In this chapter, we only examine the much simpler ``boson Hubbard model'', following the analysis of Fisher, Weichman, Grinstein and Fisher [25]. As the name implies, the elementary degrees of freedom in this model are spinless bosons, which take the place of the spin-1/2 fermionic electrons in the original model. These bosons could represent Cooper pairs of electrons undergoing Josephson tunneling between superconducting islands, or Helium atoms moving on a substrate. Processes in which the Cooper pair boson decays into a pair of electrons are neglected in this simple model, and this caveat must be kept in mind while discussing experimental applications.
Many of the results discussed in this chapter were also obtained in early literature on quantum transitions in anisotropic magnets in the presence of an applied magnetic field. These are reviewed by Kaganov and Chubukov [35], who also gave an extensive discussion of experimental applications. We will, however, not use their formulation here.
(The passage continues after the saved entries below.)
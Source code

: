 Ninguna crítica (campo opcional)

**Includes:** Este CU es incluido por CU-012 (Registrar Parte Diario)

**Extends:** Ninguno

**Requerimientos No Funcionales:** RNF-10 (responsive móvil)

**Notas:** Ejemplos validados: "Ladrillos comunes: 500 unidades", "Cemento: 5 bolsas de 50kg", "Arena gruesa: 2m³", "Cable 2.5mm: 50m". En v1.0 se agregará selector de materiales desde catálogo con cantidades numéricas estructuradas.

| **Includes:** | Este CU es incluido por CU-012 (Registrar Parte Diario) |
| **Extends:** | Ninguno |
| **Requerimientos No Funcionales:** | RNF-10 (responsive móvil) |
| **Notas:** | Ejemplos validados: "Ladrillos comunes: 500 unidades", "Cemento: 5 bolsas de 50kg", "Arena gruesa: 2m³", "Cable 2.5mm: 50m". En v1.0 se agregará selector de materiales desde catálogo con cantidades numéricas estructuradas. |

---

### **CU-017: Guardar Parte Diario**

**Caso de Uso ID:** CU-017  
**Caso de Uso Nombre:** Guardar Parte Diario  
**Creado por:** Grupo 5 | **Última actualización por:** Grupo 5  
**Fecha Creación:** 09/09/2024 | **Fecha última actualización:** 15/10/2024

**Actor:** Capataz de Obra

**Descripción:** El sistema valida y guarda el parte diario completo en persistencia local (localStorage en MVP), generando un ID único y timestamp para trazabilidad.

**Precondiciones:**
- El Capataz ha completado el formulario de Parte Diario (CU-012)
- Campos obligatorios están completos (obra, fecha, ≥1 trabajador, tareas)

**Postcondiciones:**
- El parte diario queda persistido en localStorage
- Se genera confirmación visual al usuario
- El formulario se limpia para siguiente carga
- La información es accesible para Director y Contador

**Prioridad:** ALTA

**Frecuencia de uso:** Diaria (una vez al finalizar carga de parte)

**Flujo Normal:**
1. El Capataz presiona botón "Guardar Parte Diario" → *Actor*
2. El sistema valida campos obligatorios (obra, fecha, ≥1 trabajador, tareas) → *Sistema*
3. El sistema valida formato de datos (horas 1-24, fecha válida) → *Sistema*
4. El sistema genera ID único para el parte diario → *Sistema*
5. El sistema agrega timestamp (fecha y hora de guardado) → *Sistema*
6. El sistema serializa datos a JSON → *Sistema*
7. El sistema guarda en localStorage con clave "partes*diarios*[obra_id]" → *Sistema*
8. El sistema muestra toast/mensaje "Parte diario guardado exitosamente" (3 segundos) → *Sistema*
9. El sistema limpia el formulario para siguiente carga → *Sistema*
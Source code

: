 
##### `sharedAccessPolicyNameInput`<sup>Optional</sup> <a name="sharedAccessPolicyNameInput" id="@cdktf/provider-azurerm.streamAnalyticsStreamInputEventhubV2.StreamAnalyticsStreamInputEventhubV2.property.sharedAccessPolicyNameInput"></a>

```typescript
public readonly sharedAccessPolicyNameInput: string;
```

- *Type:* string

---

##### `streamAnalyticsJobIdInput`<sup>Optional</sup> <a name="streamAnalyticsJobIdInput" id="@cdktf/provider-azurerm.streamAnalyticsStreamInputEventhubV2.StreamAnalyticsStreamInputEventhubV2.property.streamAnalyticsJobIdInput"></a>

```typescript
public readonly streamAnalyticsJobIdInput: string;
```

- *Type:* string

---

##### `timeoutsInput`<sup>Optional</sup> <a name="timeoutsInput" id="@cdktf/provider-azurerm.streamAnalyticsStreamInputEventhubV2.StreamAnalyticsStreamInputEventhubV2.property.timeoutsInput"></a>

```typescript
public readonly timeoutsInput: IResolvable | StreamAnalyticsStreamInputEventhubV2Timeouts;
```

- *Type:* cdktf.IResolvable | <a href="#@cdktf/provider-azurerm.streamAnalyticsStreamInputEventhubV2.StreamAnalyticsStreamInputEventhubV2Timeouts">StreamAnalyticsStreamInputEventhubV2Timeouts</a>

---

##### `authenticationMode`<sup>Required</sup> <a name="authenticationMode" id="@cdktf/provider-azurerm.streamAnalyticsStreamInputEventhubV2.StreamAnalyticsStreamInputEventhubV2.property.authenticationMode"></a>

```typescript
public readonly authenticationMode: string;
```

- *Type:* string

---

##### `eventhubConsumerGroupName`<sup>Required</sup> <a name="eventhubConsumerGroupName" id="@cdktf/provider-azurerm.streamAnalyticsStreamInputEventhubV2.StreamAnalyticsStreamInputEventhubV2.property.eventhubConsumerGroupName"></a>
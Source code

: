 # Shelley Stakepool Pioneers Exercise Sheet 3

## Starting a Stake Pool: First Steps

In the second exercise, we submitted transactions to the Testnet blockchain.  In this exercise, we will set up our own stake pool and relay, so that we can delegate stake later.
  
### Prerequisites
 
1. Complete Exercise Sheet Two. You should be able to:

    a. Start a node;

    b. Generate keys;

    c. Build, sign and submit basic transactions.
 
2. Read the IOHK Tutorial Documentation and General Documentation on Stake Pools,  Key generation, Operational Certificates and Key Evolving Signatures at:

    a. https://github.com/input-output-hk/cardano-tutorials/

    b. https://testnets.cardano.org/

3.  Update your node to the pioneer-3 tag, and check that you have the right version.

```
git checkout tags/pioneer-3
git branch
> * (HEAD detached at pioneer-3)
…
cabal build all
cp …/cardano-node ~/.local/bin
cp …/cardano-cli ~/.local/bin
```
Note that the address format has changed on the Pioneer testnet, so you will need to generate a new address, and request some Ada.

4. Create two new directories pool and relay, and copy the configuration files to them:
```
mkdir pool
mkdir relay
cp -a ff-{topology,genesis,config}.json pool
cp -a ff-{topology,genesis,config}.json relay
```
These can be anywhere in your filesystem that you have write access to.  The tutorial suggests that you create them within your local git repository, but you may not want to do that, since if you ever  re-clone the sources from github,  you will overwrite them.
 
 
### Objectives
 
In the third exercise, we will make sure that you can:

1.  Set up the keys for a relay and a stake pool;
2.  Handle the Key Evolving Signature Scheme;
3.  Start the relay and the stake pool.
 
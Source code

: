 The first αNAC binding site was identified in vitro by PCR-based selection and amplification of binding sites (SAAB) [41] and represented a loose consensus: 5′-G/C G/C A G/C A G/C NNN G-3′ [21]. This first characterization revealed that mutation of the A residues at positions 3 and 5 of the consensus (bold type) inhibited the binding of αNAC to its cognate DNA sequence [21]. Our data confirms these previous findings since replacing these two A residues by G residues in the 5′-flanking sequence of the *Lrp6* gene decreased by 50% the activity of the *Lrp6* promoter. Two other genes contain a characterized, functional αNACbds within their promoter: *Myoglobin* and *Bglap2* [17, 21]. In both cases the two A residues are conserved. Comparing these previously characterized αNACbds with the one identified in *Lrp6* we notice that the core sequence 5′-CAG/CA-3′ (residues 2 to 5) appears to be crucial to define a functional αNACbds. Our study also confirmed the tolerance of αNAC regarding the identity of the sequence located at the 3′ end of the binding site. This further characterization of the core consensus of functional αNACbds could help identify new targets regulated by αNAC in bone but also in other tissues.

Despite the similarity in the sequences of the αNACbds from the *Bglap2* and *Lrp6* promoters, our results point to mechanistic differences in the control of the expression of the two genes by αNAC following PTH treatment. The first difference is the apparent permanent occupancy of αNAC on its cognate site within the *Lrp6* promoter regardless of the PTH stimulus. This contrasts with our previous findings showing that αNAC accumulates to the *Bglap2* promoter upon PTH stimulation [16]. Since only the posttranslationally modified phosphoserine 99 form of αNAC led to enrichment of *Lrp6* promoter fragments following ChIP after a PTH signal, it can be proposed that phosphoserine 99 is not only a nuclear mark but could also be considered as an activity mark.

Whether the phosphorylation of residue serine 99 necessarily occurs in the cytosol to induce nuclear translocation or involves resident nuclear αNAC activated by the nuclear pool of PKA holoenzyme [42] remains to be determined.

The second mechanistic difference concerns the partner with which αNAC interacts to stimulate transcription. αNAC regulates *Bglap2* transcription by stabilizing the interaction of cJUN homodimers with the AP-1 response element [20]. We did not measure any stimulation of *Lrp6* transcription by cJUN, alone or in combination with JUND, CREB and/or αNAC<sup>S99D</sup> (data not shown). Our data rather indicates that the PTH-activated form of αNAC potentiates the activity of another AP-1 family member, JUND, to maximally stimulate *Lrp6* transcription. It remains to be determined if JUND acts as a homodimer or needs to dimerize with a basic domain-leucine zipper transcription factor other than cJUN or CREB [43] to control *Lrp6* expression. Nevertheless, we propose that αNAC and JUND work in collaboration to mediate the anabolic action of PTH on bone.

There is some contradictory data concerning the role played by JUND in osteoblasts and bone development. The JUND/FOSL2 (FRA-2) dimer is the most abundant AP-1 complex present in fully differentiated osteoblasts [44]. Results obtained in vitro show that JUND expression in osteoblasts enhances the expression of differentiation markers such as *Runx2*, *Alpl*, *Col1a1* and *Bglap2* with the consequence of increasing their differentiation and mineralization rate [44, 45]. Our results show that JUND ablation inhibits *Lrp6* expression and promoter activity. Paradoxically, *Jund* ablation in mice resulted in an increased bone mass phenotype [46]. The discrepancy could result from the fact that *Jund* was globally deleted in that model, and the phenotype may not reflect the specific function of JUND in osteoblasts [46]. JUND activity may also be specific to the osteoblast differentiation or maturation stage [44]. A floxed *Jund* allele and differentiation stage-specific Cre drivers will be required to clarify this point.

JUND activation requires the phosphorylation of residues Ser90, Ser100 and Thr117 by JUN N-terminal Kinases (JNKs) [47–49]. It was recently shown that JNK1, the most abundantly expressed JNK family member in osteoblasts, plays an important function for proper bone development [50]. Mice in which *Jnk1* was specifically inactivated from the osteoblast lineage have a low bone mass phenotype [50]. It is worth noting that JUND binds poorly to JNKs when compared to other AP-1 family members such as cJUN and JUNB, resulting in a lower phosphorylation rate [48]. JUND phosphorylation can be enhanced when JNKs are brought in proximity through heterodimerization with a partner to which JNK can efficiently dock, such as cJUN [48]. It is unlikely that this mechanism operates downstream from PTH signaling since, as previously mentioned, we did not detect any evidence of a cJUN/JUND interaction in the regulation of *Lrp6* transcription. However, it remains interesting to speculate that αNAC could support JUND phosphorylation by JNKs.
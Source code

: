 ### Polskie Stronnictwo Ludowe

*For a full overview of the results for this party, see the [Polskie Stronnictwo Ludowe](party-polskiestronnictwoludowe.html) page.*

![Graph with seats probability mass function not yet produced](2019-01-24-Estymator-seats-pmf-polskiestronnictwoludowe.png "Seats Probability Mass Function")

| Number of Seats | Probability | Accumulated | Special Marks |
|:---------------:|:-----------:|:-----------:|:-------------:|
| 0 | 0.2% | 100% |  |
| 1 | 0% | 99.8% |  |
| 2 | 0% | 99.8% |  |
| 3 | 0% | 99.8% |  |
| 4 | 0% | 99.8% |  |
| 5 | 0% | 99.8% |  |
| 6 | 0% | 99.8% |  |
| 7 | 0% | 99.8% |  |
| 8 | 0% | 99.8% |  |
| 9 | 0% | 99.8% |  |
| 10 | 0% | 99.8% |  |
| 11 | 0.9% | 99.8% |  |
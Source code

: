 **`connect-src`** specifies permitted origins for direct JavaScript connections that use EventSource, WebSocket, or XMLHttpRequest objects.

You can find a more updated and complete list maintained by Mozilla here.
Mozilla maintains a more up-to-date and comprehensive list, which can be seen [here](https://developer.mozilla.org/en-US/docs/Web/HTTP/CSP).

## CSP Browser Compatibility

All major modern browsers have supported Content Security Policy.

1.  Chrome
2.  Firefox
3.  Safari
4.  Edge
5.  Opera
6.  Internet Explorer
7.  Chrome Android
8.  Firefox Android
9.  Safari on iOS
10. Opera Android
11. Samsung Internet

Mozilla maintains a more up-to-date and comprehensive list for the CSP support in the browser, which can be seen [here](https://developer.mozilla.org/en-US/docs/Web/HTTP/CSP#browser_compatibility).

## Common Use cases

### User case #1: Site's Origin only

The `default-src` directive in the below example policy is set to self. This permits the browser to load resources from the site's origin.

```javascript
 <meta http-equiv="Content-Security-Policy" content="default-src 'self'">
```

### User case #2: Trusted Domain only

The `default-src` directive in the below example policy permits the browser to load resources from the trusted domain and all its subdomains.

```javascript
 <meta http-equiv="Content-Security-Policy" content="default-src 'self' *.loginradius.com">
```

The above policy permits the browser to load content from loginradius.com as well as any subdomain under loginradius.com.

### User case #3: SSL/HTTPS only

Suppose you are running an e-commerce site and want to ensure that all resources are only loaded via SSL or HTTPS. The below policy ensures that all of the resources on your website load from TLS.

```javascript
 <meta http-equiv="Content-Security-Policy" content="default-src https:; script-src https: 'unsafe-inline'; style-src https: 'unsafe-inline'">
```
Apart from its direct physical applications, the importance of the boson Hubbard model lies in providing one of the simplest realizations of a quantum phase transition which does not map onto a previously studied classical phase transition in one higher dimension. The continuum theory describing this transition includes complex Berry phase terms, which, in the simplest formulation of the theory, do not become real even after analytic continuation to imaginary time. We shall meet some genuinely new physical phenomena associated with quantum critical points in a relatively simple context, and the insight will be generally applicable to more complicated models in subsequent chapters.